Friends remember Greenville man who died trying to save others from rip current

ATLANTIC BEACH, N.C. (WNCT) – A man is dead after getting caught up in a rip current Sunday morning.

9 On Your Side has learned 21-year-old Justin Eakes, one of two victims rescued from the ocean in Atlantic Beach, is deceased.

“He was a good person, noble,” his friend 20-year-old Brian Kelly said. “He lost his life actually trying to help somebody.”

Kelly and Eakes attended Farmville Central High School together. Kelly was at the beach with Eakes when they were caught in the rip current around 11 a.m. on Sunday. Kelly said Eakes was almost to shore, but turned around and helped people get out. It ultimately cost him his life. 

“It’s dangerous,” Kelly said. “We really all believed that we were going to lose our lives. We said goodbye to all the things we loved, and it’s just a sad thing that out of all of us, it was Justin.”

Atlantic Beach fire chief Adam Snyder told WNCT at the time that Eakes was transported to Carteret Health Care before being transported to Vidant in Greenville. At that time, he was listed in critical condition. He has since died.

At last check, a  19-year-old female victim remains at Carteret Health Care and is expected to be okay.

New Bern resident Matt Smith was one of the first to respond to the scene.

“It was terrible,” Smith said. “Some of those images will be hard to erase.”

It happened behind the Double Tree hotel, about 100 yards down from the boardwalk.

“We looked out, saw him floating face down unfortunately in the waves, ran out, brought him up to the beach and started doing CPR on him,” Smith said.

The Atlantic Beach Fire Department arrived shortly after and transported both victims to the local hospital. This all happened at an unguarded beach, without a lifeguard or warning sign in sight.

“If it was in a supervised area, it probably wouldn’t have happened at all,” Snyder said. “They probably might have gotten in trouble, but again, when they are coming down, it’s a red flag. The lifeguards are whistling you in. They know where the danger is. They know where the sandbar is. They know that you are getting out too far.”

Lifeguards are urging beachgoers to stay in a supervised area. Even so, Smith said when the winds and rip currents are high, he believes getting in the water is not worth the risk.

“Days like today I would even consider not going in,” Smith said. “There is little creases where the waves cross where you suspect there is a rip current, so even if I was going to go in, I wouldn’t go very far. Sometimes not very far is too far.”

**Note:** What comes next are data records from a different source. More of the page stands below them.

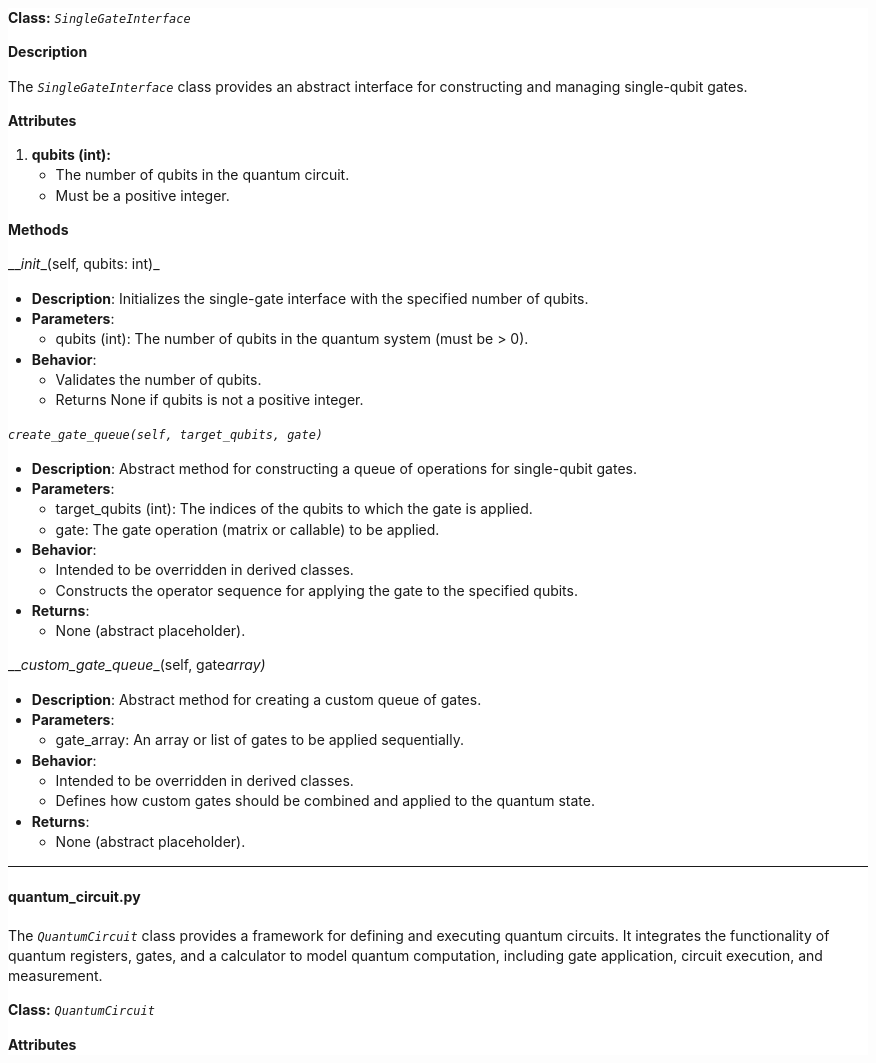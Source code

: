 **Class:** _`SingleGateInterface`_

**Description**

The _`SingleGateInterface`_ class provides an abstract interface for constructing and managing single-qubit gates.

**Attributes**

1. **qubits (int):**
   - The number of qubits in the quantum circuit.
   - Must be a positive integer.

**Methods**

\_\__init_\_(self, qubits: int)\_

- **Description**: Initializes the single-gate interface with the specified number of qubits.
- **Parameters**:
  - qubits (int): The number of qubits in the quantum system (must be > 0).
- **Behavior**:
  - Validates the number of qubits.
  - Returns None if qubits is not a positive integer.

_`create_gate_queue(self, target_qubits, gate)`_

- **Description**: Abstract method for constructing a queue of operations for single-qubit gates.
- **Parameters**:
  - target_qubits (int): The indices of the qubits to which the gate is applied.
  - gate: The gate operation (matrix or callable) to be applied.
- **Behavior**:
  - Intended to be overridden in derived classes.
  - Constructs the operator sequence for applying the gate to the specified qubits.
- **Returns**:
  - None (abstract placeholder).

\_\__custom_gate_queue_\_(self, gate*array)*

- **Description**: Abstract method for creating a custom queue of gates.
- **Parameters**:
  - gate_array: An array or list of gates to be applied sequentially.
- **Behavior**:
  - Intended to be overridden in derived classes.
  - Defines how custom gates should be combined and applied to the quantum state.
- **Returns**:
  - None (abstract placeholder).

---

#### quantum_circuit.py

The _`QuantumCircuit`_ class provides a framework for defining and executing quantum circuits. It integrates the functionality of quantum registers, gates, and a calculator to model quantum computation, including gate application, circuit execution, and measurement.

**Class:** _`QuantumCircuit`_

**Attributes**
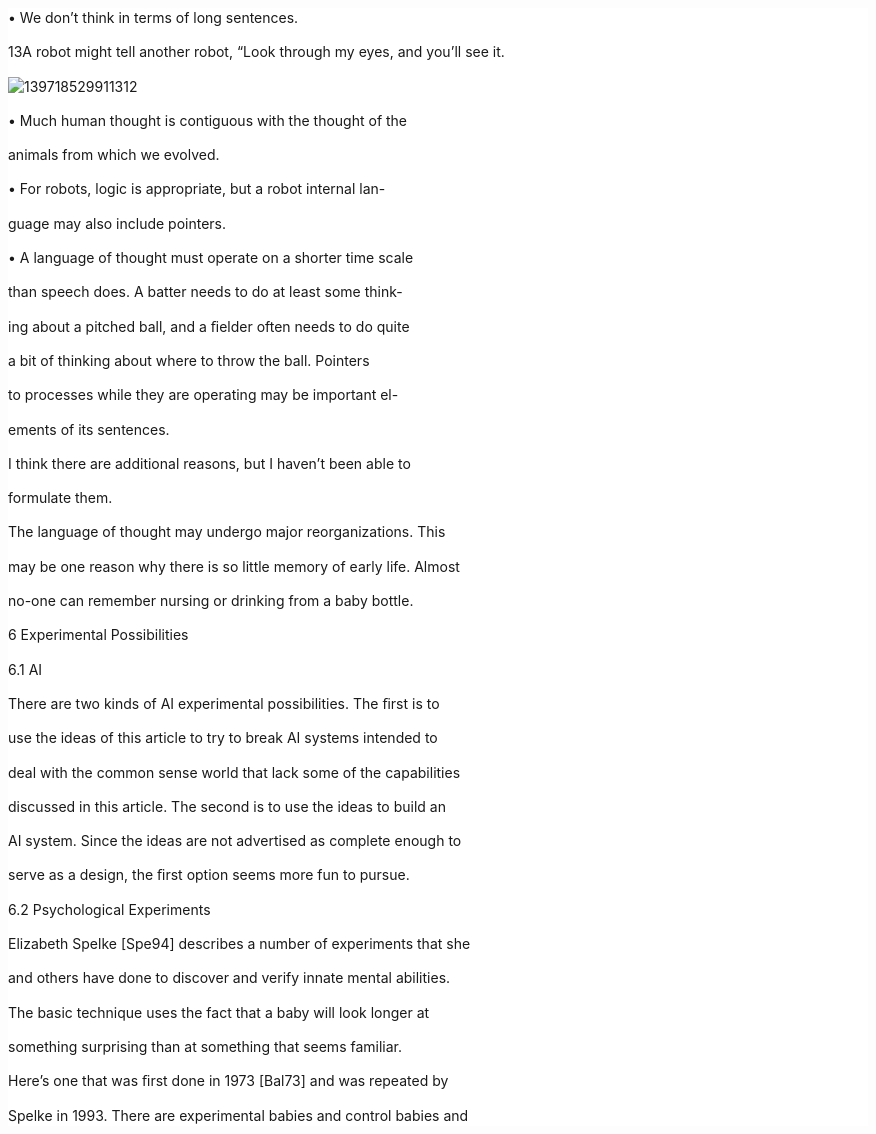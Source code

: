 • We don’t think in terms of long sentences.

13A robot might tell another robot, “Look through my eyes, and you’ll see it.

![139718529911312](images/139718529911312)

• Much human thought is contiguous with the thought of the

animals from which we evolved.

• For robots, logic is appropriate, but a robot internal lan-

guage may also include pointers.

• A language of thought must operate on a shorter time scale

than speech does. A batter needs to do at least some think-

ing about a pitched ball, and a ﬁelder often needs to do quite

a bit of thinking about where to throw the ball. Pointers

to processes while they are operating may be important el-

ements of its sentences.

I think there are additional reasons, but I haven’t been able to

formulate them.

The language of thought may undergo major reorganizations. This

may be one reason why there is so little memory of early life. Almost

no-one can remember nursing or drinking from a baby bottle.

6 Experimental Possibilities

6.1 AI

There are two kinds of AI experimental possibilities. The ﬁrst is to

use the ideas of this article to try to break AI systems intended to

deal with the common sense world that lack some of the capabilities

discussed in this article. The second is to use the ideas to build an

AI system. Since the ideas are not advertised as complete enough to

serve as a design, the ﬁrst option seems more fun to pursue.

6.2 Psychological Experiments

Elizabeth Spelke [Spe94] describes a number of experiments that she

and others have done to discover and verify innate mental abilities.

The basic technique uses the fact that a baby will look longer at

something surprising than at something that seems familiar.

Here’s one that was ﬁrst done in 1973 [Bal73] and was repeated by

Spelke in 1993. There are experimental babies and control babies and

The rescue comes one day after a 56-year-old-man died near the Henderson Avenue public beach access in Atlantic Beach after suffering cardiac arrest and drowning while attempting to save two teenage girls from a rip current.

“We urge people, if you are going to do this on a beach, grab anything, a body board, a cooler, whatever floats, take that with you to stabilize those people,” Snyder said. “When the fire department arrives on scene, they can come out and get you.”

That rip current death is the second in just over a week along the Crystal Coast. Last Saturday, 17-year-old Elijah Hinnant of Goldsboro died after getting caught in a rip current in Emerald Isle. His body was spotted in the water by swimmers several days later.

Red flags have been flying up and down the North Carolina coast since late last week for rough surf that is creating dangerous rip currents.

“We are at about 20-25 rescues from the beginning of summer, May 24 until today,” Snyder said. “Just this weekend in itself has been really bad because of the high surf conditions and the wind which is causing a significant pull on the rip currents.”